● **INSTRUCTIONS TO FOLLOW**:
Each line of the data below that carries the word "September" needs to be copied.

● **EXCERPTED RECORDS**:

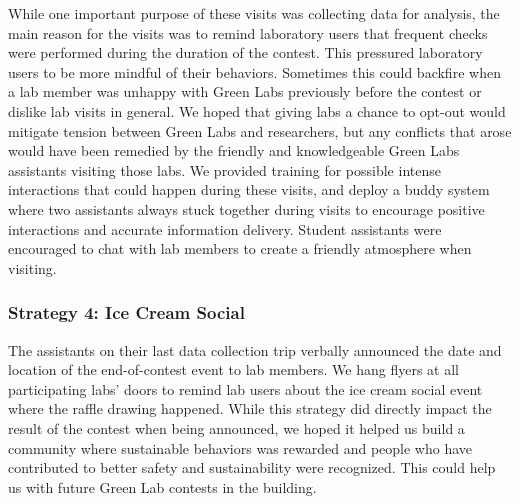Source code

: \documentclass[12pt, twocolumn]{article}
\begin{document}
While one important purpose of these visits was collecting data for analysis, the main reason for the visits was to remind laboratory users that frequent checks were performed during the duration of the contest. This pressured laboratory users to be more mindful of their behaviors. Sometimes this could backfire when a lab member was unhappy with Green Labs previously before the contest or dislike lab visits in general. We hoped that giving labs a chance to opt-out would mitigate tension between Green Labs and researchers, but any conflicts that arose would have been remedied by the friendly and knowledgeable Green Labs assistants visiting those labs.  We provided training for possible intense interactions that could happen during these visits, and deploy a buddy system where two assistants always stuck together during visits to encourage positive interactions and accurate information delivery. Student assistants were encouraged to chat with lab members to create a friendly atmosphere when visiting. 

\subsubsection*{Strategy 4: Ice Cream Social}\label{Sec:Strategy4}
The assistants on their last data collection trip verbally announced the date and location of the end-of-contest event to lab members. We hang flyers at all participating labs' doors to remind lab users about the ice cream social event where the raffle drawing happened. While this strategy did directly impact the result of the contest when being announced, we hoped it helped us build a community where sustainable behaviors was rewarded and people who have contributed to better safety and sustainability were recognized. This could help us with future Green Lab contests in the building. 
\end{document}
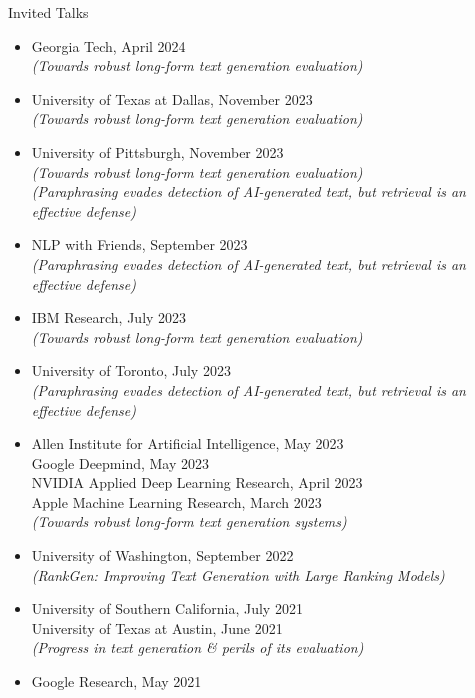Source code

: \documentclass{resume} %
\begin{document}
\begin{rSection}{Invited Talks}
\vspace*{0.1in}
\begin{itemize}[leftmargin=*]
\item Georgia Tech, April 2024 \\
\textit{(Towards robust long-form text generation evaluation)}

\item University of Texas at Dallas, November 2023 \\
\textit{(Towards robust long-form text generation evaluation)}
\item University of Pittsburgh, November 2023 \\
\textit{(Towards robust long-form text generation evaluation)} \\
\textit{(Paraphrasing evades detection of AI-generated text, but retrieval is an effective defense)}
\item NLP with Friends, September 2023 \\
\textit{(Paraphrasing evades detection of AI-generated text, but retrieval is an effective defense)}
\item IBM Research, July 2023 \\ \textit{(Towards robust long-form text generation evaluation)}
\item University of Toronto, July 2023 \\ \textit{(Paraphrasing evades detection of AI-generated text, but retrieval is an effective defense)}
\item Allen Institute for Artificial Intelligence, May 2023 \\ Google Deepmind, May 2023 \\ NVIDIA Applied Deep Learning Research, April 2023 \\ Apple Machine Learning Research, March 2023 \\ \textit{(Towards robust long-form text generation systems)}
\item University of Washington, September 2022 \\
\textit{(RankGen: Improving Text Generation with Large Ranking Models)}
\item University of Southern California, July 2021 \\
University of Texas at Austin, June 2021 \\
\textit{(Progress in text generation \& perils of its evaluation)}
\item Google Research, May 2021\\

\end{itemize}
\end{rSection}
\end{document}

● **RESPONSE AREA**:
\item NLP with Friends, September 2023 \\
\item University of Washington, September 2022 \\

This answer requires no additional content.